Tony Cook provided some insight about what might be going on regarding extraneous trailing output when cmd.exe is set to code page 65001.
It turns out there is a bug in Windows’ WriteFile function: When console is set to code page 65001, it reports the number of characters written instead of bytes. So, for example,:
perl -e "print qq{\xce\xb1\xce\xb2\xce\xb3123}"
sends 9 bytes to output.

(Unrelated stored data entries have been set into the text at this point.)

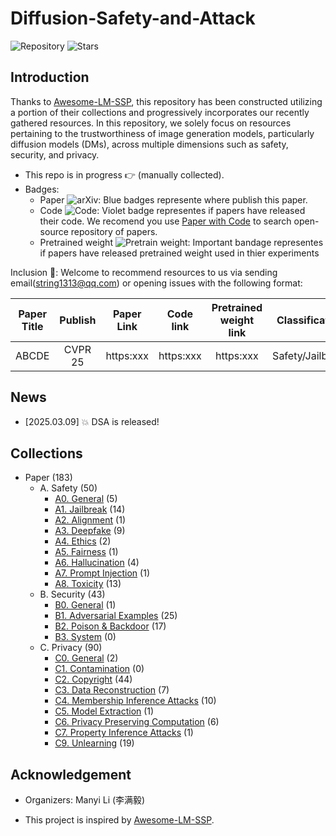 # Diffusion-Safety-and-Attack 

![Repository](https://img.shields.io/badge/Advancement-DSA-red)
![Stars](https://img.shields.io/github/stars/ManyiLee/Diffusion-Safety-and-Attack)

## Introduction 
Thanks to [Awesome-LM-SSP](https://github.com/ThuCCSLab/Awesome-LM-SSP), this repository has been constructed utilizing a portion of their collections and progressively incorporates our recently gathered resources. In this repository, we solely focus on resources pertaining to the trustworthiness of image generation models, particularly diffusion models (DMs), across multiple dimensions such as safety, security, and privacy.

- This repo is in progress :point_right: (manually collected).
- Badges: 
    - Paper ![arXiv](https://img.shields.io/badge/arXiv-blue): Blue badges represente where publish this paper.
    - Code ![Code](https://img.shields.io/badge/Code-violet): Violet badge representes if papers have released their code. We recomend you use [Paper with Code](https://paperswithcode.com/) to search open-source repository of papers.
    - Pretrained weight ![Pretrain weight](https://img.shields.io/badge/Pretrain%20weight-important): Important bandage representes if papers have released pretrained weight used in thier experiments

Inclusion :email:: Welcome to recommend resources to us via sending email(string1313@qq.com) or opening issues with the following format: 

| Paper Title | Publish | Paper Link  | Code link | Pretrained weight link |Classification | Further Comments | 
| :----: | :----: | :----: | :----: | :----: | :----: | :----: |
| ABCDE | CVPR 25 | https:xxx | https:xxx  |  https:xxx | Safety/Jailbreak | Benchmark| 

## News
- [2025.03.09] :boom: DSA is released!

## Collections
- Paper (183)
    - A. Safety (50)
        - [A0. General](Safety/General.md) (5)
        - [A1. Jailbreak](Safety/JailBreak.md) (14)
        - [A2. Alignment](Safety/Alignment.md) (1)
        - [A3. Deepfake](Safety/Deepfake.md) (9)
        - [A4. Ethics](Safety/Ethics.md) (2)
        - [A5. Fairness](Safety/Fairness.md) (1)
        - [A6. Hallucination](Safety/Hallucination.md) (4)
        - [A7. Prompt Injection](Safety/Prompt_injection.md) (1)
        - [A8. Toxicity](Safety/Toxicity.md) (13)
    - B. Security (43)
        - [B0. General](Security/General.md) (1)
        - [B1. Adversarial Examples](Security/Adversarial_examples.md) (25)
        - [B2. Poison & Backdoor](Security/Poison_&_backdoor.md) (17)
        - [B3. System](Security/System.md) (0)
    - C. Privacy (90)
        - [C0. General](Privacy/General.md) (2)
        - [C1. Contamination](Privacy/Contamination.md) (0)
        - [C2. Copyright](Privacy/Copyright.md) (44)
        - [C3. Data Reconstruction](Privacy/Data_reconstruction.md) (7)
        - [C4. Membership Inference Attacks](Privacy/Membership_inference_attacks.md) (10)
        - [C5. Model Extraction](Privacy/Model_extraction.md) (1)
        - [C6. Privacy Preserving Computation](Privacy/Privacy_preserving_computation.md) (6)
        - [C7. Property Inference Attacks](Privacy/Property_inference_attacks.md) (1)
        - [C9. Unlearning](Privacy/Unlearning.md) (19)

## Acknowledgement

- Organizers: Manyi Li (李满毅)

- This project is inspired by [Awesome-LM-SSP](https://github.com/ThuCCSLab/Awesome-LM-SSP).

However, WriteFile
reports that it wrote only 6 bytes (which is the number of characters in the string "αβγ123"
) and therefore it goes back and outputs the last three bytes again:
C:\> perl -e "print qq{\xce\xb1\xce\xb2\xce\xb3123}"
αβγ123123
The relevant code is in win32io.c:
238 SSize_t
239 PerlIOWin32_write(pTHX_ PerlIO *f, const void *vbuf, Size_t count)
240 {
241 PerlIOWin32 *s = PerlIOSelf(f,PerlIOWin32);
242 DWORD len;
243 if (WriteFile(s->h,vbuf,count,&len,NULL))
244 {
245 return len;
246 }
247 else
248 {
249 PerlIOBase(f)->flags |= PERLIO_F_ERROR;
250 return -1;
251 }
252 }
Now, looking at the documentation for WriteFile, we have:
The
WriteFile
function returns when one of the following conditions occur:
- The number of bytes requested is written.
- A read operation releases buffer space on the read end of the pipe (if the write was blocked). For more information, see the Pipes section.
- An asynchronous handle is being used and the write is occurring asynchronously.
- An error occurs.
Further reading suggests to me that if WriteFile
is being used for synchronous IO, as PerlIO seems to be doing, then either count
bytes will be successfully written, or the function will return with an error (broken pipes also result in error returns).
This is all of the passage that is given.